WORK ITEM: An exact copy of the records below is needed, with every picture left out.

MATERIAL SUPPLIED:
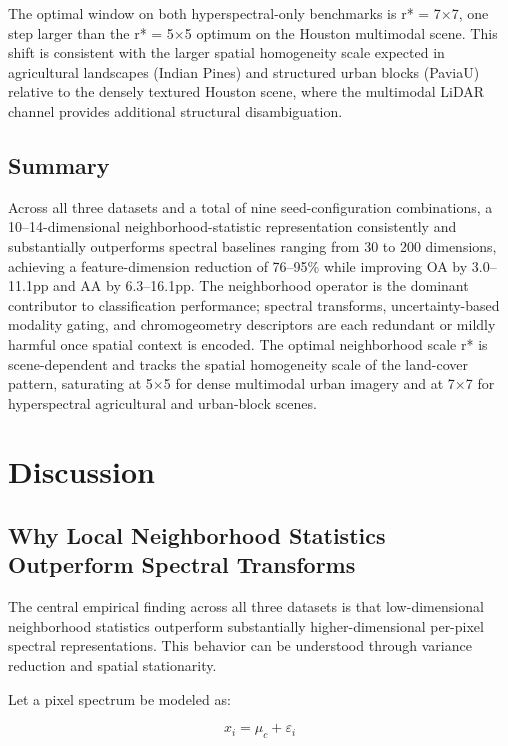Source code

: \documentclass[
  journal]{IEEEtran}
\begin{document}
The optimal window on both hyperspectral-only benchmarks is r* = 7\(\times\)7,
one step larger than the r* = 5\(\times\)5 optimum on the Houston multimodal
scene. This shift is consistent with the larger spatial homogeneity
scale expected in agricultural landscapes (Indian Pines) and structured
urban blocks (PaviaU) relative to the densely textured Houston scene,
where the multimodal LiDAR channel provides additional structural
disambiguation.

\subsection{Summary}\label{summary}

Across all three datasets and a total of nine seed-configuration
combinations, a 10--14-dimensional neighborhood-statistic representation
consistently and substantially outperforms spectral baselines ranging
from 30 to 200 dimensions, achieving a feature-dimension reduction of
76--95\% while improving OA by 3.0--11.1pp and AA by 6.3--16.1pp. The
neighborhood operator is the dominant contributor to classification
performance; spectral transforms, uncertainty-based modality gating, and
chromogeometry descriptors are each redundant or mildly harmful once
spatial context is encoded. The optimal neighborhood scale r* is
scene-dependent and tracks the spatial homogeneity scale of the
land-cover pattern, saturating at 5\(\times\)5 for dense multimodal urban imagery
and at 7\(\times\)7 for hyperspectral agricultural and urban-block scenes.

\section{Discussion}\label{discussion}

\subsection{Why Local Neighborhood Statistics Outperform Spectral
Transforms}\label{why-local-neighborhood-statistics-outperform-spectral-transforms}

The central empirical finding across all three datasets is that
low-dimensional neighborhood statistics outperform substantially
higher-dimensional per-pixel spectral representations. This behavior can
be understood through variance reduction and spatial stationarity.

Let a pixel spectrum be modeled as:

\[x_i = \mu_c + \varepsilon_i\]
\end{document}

ANSWER:
Source code

: \documentclass[
  journal]{IEEEtran}
\begin{document}
The optimal window on both hyperspectral-only benchmarks is r* = 7\(\times\)7,
one step larger than the r* = 5\(\times\)5 optimum on the Houston multimodal
scene. This shift is consistent with the larger spatial homogeneity
scale expected in agricultural landscapes (Indian Pines) and structured
urban blocks (PaviaU) relative to the densely textured Houston scene,
where the multimodal LiDAR channel provides additional structural
disambiguation.

\subsection{Summary}\label{summary}

Across all three datasets and a total of nine seed-configuration
combinations, a 10--14-dimensional neighborhood-statistic representation
consistently and substantially outperforms spectral baselines ranging
from 30 to 200 dimensions, achieving a feature-dimension reduction of
76--95\% while improving OA by 3.0--11.1pp and AA by 6.3--16.1pp. The
neighborhood operator is the dominant contributor to classification
performance; spectral transforms, uncertainty-based modality gating, and
chromogeometry descriptors are each redundant or mildly harmful once
spatial context is encoded. The optimal neighborhood scale r* is
scene-dependent and tracks the spatial homogeneity scale of the
land-cover pattern, saturating at 5\(\times\)5 for dense multimodal urban imagery
and at 7\(\times\)7 for hyperspectral agricultural and urban-block scenes.

\section{Discussion}\label{discussion}

\subsection{Why Local Neighborhood Statistics Outperform Spectral
Transforms}\label{why-local-neighborhood-statistics-outperform-spectral-transforms}

The central empirical finding across all three datasets is that
low-dimensional neighborhood statistics outperform substantially
higher-dimensional per-pixel spectral representations. This behavior can
be understood through variance reduction and spatial stationarity.

Let a pixel spectrum be modeled as:

\[x_i = \mu_c + \varepsilon_i\]
\end{document}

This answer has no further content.